ASSIGNED TASK:
Begin at the line below that has "AES256_CBC_HMAC_SHA1 | **" and stop after the line that has "those are experimental.<br>". Please restate only those lines, word for word.

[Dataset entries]
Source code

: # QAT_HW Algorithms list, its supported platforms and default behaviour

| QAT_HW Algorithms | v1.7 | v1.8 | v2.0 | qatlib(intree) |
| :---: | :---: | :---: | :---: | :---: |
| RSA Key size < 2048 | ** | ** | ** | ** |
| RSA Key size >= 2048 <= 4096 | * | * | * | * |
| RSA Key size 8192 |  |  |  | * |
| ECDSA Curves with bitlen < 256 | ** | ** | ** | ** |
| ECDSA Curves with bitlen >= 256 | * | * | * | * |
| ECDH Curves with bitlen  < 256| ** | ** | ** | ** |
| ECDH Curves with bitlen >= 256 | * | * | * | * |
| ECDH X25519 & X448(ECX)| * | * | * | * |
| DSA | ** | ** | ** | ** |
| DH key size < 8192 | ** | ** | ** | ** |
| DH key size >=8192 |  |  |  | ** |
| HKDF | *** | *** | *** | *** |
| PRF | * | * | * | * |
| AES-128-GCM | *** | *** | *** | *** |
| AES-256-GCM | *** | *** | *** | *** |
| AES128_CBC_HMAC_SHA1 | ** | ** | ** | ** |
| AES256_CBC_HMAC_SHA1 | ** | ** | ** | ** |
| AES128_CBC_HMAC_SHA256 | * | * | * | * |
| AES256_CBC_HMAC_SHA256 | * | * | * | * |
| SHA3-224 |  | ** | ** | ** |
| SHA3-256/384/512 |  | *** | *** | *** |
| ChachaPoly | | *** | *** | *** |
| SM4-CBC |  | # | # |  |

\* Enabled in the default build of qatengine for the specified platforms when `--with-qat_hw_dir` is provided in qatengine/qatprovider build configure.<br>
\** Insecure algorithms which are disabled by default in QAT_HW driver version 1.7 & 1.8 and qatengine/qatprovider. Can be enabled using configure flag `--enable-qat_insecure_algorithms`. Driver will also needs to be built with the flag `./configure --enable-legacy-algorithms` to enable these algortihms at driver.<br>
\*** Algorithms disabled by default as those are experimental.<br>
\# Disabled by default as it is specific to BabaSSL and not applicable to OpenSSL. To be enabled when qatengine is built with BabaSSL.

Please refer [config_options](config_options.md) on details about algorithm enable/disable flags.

RESPONSE TO THIS EXERCISE:
| AES256_CBC_HMAC_SHA1 | ** | ** | ** | ** |
| AES128_CBC_HMAC_SHA256 | * | * | * | * |
| AES256_CBC_HMAC_SHA256 | * | * | * | * |
| SHA3-224 |  | ** | ** | ** |
| SHA3-256/384/512 |  | *** | *** | *** |
| ChachaPoly | | *** | *** | *** |
| SM4-CBC |  | # | # |  |

\* Enabled in the default build of qatengine for the specified platforms when `--with-qat_hw_dir` is provided in qatengine/qatprovider build configure.<br>
\** Insecure algorithms which are disabled by default in QAT_HW driver version 1.7 & 1.8 and qatengine/qatprovider. Can be enabled using configure flag `--enable-qat_insecure_algorithms`. Driver will also needs to be built with the flag `./configure --enable-legacy-algorithms` to enable these algortihms at driver.<br>
\*** Algorithms disabled by default as those are experimental.<br>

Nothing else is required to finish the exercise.